And spare you all the details, but we did a lot of business with them at Competitive Cyclist and I built a really great friendship with Simon over the years. Once I was done at Back Country and sat out a non-compete that I agreed to, at that point Rapha had really grown very successful. They wanted to tee up the company to sell it. They felt that the time was right, their trajectory was right. And they wanted to, I think, build out their US business a little bit more ambitiously. The global view is the US cycling market's the biggest cycling market in the world. And so for Rapha, it was really important for them to really put an exclamation point on what they were doing in the US.

So I was hired as the president of North American business of Rapha to do exactly that. So I spent almost three years on the leadership team at Rapha, building the US business working on technology initiatives to also elevate our global business. And it was an amazing experience. It was a big time, expensive investment banker type sale process that we went through. And it was interesting because you send out the investment memo. You get all these LOIs from banks from all over the place. And it came down to, as these things do, it's a horse race. And there were a select number of private equity firms that were the finalists and these were amazing, ridiculous amazing firms. Four of them were based in Europe. And then there was this fifth one that nobody had heard of based out of the US called RZC Investments based out of Bentonville, Arkansas.

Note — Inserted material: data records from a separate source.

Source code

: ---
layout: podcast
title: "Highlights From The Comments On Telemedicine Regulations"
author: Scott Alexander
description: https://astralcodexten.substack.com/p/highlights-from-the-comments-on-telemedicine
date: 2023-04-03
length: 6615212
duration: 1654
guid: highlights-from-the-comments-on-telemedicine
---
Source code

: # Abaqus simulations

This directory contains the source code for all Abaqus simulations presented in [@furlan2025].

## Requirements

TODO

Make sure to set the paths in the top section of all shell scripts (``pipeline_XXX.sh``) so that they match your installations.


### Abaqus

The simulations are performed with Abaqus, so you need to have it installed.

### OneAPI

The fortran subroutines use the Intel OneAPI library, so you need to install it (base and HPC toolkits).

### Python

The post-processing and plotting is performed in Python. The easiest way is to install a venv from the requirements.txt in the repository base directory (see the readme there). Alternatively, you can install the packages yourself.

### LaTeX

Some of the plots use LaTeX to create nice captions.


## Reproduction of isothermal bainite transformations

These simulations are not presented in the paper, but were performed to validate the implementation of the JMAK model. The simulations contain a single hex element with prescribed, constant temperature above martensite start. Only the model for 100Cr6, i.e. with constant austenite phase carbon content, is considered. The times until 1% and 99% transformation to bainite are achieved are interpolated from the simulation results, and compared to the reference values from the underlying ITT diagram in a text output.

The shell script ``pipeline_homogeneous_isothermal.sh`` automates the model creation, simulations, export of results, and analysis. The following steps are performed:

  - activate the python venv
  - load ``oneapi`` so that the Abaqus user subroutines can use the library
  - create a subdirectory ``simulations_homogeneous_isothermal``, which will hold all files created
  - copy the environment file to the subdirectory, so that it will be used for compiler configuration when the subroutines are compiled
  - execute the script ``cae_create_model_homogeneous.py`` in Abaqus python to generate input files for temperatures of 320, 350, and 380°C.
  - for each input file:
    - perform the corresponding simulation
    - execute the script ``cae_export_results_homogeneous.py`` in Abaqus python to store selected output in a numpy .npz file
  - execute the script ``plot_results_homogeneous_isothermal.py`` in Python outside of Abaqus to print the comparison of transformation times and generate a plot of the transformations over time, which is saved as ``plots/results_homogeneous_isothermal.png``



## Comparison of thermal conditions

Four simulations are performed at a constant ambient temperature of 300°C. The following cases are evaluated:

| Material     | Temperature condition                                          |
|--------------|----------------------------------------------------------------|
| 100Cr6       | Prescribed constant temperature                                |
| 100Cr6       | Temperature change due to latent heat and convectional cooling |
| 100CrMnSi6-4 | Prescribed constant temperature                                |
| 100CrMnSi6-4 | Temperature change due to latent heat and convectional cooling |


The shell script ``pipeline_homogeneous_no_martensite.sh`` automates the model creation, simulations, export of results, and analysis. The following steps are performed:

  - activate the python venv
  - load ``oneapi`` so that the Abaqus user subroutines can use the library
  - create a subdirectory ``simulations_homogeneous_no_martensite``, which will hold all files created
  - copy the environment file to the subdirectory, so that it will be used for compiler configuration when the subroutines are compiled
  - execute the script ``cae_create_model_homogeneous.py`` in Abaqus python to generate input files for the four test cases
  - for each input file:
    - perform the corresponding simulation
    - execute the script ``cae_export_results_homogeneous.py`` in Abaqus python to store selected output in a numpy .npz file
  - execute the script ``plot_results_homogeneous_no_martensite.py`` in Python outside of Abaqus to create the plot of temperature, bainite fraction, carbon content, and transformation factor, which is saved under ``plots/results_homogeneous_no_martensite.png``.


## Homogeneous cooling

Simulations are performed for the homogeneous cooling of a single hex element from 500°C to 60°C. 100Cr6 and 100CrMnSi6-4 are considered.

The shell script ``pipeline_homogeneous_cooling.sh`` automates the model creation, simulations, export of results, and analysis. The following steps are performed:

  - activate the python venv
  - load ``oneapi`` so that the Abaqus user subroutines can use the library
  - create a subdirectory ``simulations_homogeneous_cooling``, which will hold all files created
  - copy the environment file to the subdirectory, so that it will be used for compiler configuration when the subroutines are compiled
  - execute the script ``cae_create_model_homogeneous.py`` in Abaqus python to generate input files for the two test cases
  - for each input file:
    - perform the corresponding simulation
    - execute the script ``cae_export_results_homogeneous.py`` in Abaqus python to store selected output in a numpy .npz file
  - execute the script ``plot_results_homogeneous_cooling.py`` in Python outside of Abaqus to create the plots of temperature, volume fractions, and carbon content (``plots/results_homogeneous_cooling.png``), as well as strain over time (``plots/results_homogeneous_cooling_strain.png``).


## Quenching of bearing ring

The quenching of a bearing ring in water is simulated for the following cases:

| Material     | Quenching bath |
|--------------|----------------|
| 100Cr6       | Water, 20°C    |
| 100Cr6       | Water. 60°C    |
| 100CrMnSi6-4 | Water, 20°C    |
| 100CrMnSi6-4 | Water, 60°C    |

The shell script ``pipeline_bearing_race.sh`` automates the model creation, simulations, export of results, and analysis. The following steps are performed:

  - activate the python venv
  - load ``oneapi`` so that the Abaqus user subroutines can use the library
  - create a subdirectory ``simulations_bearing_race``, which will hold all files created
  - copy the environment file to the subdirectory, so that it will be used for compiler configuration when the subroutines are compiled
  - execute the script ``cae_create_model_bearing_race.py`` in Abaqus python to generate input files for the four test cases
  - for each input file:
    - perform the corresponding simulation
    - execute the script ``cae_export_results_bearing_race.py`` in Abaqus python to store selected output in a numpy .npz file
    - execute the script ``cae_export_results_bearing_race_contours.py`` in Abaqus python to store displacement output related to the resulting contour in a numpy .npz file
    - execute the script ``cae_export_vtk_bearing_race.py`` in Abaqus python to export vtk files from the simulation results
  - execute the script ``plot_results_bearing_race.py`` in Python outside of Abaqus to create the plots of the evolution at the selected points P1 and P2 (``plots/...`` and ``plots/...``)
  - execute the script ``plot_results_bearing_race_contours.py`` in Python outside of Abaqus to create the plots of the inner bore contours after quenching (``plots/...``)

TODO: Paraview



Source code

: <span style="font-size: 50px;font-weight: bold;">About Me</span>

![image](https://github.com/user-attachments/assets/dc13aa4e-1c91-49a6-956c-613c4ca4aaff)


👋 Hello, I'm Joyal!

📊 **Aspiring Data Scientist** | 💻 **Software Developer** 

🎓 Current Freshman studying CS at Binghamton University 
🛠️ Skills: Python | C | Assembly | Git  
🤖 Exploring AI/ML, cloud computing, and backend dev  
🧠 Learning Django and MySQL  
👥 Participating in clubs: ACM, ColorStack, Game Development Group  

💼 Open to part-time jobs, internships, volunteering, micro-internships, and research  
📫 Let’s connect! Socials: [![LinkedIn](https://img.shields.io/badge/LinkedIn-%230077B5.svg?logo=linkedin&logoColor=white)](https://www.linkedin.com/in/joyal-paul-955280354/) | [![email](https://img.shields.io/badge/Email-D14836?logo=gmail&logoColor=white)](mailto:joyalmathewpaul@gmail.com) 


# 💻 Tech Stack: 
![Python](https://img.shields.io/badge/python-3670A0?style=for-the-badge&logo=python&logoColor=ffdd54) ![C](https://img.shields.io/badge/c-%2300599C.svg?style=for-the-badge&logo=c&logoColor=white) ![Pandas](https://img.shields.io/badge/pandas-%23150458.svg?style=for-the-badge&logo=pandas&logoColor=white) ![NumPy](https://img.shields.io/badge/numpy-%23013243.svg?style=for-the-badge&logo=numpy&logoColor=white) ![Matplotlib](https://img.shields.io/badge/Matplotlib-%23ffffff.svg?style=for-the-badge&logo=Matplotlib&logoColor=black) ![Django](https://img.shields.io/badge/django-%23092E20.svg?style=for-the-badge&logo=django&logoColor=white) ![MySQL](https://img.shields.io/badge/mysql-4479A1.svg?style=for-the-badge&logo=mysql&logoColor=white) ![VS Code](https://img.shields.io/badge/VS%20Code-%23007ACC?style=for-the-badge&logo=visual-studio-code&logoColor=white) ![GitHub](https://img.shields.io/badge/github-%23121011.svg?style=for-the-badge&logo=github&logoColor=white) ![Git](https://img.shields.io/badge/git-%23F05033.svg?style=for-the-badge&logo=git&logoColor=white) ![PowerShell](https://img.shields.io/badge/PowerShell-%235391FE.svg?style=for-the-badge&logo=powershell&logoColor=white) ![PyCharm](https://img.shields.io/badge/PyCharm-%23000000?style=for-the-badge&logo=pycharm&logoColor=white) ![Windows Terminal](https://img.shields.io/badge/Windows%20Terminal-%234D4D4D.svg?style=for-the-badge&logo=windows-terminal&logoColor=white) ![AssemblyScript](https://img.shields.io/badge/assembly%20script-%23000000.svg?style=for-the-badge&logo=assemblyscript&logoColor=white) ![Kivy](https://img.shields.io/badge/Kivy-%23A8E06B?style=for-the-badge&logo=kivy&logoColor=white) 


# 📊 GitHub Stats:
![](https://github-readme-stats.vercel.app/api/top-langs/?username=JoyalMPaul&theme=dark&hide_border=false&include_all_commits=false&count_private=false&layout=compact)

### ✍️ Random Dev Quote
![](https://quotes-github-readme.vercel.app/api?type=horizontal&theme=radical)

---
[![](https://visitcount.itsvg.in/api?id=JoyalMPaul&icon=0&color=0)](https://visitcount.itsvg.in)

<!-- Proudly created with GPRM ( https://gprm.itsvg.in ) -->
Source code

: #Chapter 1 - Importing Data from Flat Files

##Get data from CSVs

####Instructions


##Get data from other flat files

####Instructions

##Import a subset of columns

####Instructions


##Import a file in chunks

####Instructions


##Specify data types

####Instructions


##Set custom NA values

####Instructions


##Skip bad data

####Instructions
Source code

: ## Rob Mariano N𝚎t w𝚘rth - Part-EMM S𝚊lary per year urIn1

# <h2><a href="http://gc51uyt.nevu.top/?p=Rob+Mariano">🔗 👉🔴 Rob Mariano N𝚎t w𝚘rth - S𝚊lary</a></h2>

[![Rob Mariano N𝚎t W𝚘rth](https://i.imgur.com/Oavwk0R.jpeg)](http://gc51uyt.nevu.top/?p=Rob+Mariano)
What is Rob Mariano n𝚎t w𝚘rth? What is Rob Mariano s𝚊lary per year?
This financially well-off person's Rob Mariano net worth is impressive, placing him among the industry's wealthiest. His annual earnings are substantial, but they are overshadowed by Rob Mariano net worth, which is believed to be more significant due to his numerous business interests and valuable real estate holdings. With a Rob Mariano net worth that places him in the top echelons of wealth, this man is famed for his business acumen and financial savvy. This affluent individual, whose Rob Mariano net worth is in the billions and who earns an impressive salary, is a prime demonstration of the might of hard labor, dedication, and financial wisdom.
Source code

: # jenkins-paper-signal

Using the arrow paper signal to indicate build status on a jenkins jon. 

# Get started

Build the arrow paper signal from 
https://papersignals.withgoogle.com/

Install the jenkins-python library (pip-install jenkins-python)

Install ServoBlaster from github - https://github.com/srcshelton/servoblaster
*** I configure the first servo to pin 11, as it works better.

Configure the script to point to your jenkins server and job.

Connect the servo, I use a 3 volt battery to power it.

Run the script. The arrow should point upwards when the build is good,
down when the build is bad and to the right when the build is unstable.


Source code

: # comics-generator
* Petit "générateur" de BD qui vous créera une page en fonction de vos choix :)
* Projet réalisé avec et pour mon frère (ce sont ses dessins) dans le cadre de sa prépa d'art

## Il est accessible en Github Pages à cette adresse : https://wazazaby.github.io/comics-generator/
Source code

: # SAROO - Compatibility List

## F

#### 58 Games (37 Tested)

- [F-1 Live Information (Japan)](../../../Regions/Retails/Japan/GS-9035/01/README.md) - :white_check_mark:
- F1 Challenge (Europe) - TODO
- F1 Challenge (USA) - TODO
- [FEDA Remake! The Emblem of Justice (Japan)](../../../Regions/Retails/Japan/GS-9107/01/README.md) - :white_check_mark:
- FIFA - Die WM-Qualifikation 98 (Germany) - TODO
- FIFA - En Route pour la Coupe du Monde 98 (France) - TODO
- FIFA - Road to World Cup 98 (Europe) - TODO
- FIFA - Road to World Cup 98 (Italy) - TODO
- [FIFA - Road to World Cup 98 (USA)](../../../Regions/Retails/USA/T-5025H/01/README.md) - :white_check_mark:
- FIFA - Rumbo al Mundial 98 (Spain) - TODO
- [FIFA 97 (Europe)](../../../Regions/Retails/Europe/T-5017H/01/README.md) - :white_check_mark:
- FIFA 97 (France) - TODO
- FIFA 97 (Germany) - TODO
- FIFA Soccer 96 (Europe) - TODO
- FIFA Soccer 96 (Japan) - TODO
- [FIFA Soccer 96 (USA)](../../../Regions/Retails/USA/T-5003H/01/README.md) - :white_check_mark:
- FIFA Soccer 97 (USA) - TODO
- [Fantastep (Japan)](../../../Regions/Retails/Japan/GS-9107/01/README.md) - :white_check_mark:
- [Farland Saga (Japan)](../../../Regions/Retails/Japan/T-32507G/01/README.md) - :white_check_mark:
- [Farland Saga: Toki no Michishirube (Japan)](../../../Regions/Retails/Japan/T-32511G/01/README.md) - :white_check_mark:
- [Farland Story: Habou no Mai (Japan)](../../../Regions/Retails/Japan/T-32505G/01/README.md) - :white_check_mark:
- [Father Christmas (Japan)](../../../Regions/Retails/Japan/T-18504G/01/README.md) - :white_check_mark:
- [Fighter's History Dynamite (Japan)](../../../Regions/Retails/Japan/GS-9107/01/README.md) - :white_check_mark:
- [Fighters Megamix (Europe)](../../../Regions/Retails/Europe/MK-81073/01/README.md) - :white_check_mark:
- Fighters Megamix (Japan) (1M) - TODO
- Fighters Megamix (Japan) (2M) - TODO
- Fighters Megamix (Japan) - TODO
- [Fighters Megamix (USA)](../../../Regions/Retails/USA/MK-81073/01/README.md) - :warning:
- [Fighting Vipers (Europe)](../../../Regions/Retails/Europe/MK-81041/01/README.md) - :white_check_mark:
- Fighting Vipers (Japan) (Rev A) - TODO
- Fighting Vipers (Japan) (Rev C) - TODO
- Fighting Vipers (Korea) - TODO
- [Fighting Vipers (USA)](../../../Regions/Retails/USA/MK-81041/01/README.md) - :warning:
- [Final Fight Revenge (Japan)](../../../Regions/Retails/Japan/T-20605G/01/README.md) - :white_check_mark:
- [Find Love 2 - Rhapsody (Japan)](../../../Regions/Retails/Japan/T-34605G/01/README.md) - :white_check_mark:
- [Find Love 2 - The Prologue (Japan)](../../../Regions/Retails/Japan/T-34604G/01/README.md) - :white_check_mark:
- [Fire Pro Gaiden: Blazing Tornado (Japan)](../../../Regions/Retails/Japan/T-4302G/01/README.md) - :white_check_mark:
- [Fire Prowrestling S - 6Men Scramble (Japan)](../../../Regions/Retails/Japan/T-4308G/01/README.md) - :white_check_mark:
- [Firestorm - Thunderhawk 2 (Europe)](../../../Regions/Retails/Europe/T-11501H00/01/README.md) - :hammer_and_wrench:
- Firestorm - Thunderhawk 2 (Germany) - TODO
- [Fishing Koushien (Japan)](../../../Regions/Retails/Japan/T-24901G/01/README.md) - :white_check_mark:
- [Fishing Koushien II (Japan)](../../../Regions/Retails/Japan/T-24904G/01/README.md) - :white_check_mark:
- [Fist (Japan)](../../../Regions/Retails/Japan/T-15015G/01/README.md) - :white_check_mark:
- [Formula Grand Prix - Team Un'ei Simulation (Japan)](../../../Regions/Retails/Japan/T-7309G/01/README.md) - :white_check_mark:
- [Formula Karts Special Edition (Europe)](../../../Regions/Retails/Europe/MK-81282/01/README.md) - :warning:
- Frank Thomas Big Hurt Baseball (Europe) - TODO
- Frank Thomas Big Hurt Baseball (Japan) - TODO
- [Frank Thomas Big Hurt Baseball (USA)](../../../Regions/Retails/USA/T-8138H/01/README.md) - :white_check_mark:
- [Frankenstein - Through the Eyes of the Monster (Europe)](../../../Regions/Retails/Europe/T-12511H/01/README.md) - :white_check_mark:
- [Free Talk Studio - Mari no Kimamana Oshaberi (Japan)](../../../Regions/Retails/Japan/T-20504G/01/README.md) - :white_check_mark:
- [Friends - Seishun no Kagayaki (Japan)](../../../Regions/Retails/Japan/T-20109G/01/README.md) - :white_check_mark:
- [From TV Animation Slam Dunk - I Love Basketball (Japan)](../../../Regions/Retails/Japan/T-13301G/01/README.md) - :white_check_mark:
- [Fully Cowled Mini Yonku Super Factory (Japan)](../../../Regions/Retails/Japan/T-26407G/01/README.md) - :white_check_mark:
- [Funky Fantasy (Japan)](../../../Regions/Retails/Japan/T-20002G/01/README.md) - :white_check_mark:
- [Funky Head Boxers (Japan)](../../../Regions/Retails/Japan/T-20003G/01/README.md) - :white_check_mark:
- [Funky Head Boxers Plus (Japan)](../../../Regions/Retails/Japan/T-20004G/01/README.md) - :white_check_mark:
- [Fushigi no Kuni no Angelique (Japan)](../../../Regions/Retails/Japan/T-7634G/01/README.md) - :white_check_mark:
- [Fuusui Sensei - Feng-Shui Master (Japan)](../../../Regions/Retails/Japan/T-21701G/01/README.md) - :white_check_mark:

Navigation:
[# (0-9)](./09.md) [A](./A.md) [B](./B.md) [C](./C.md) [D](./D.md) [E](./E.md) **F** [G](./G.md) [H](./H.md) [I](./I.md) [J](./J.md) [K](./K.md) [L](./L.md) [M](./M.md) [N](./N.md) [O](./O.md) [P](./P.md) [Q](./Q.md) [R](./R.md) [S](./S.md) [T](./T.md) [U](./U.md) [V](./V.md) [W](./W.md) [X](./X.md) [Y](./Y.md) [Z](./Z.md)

And I'd never heard of them before and I'm from Arkansas. RZC was the newly, at that point, newly created direct investment vehicle for Tom and Steuart Walton, who are the grandsons of Sam Walton. And it was just a great, a great connection. These guys loved cycling. So there's kind of some backstory to kind of a deep connection they have with London and it was just a great fit. So long story short RZC ended up acquiring Rapha and it was amazing for everybody involved and I'm super happy. And as I thought, it was exciting. There was this Arkansas, another Arkansas Rapha connection, how crazy is that?

And I did a lot of traveling in that role, a lot of traveling back and forth to London and my role in the two and a half, three years that I worked for Rapha. I flew from Little Rock to London 30 times which is basically every six weeks I was on a plane over there. And it was tough to do that. And so shortly after we sold the company I was like, okay, job complete I'm resigning, and I need to take a breather. So went through that process started spending a little bit of time with the guys at RZC. And they explained to me all the work that they were doing in Northwest Arkansas to really drive quality of life initiatives.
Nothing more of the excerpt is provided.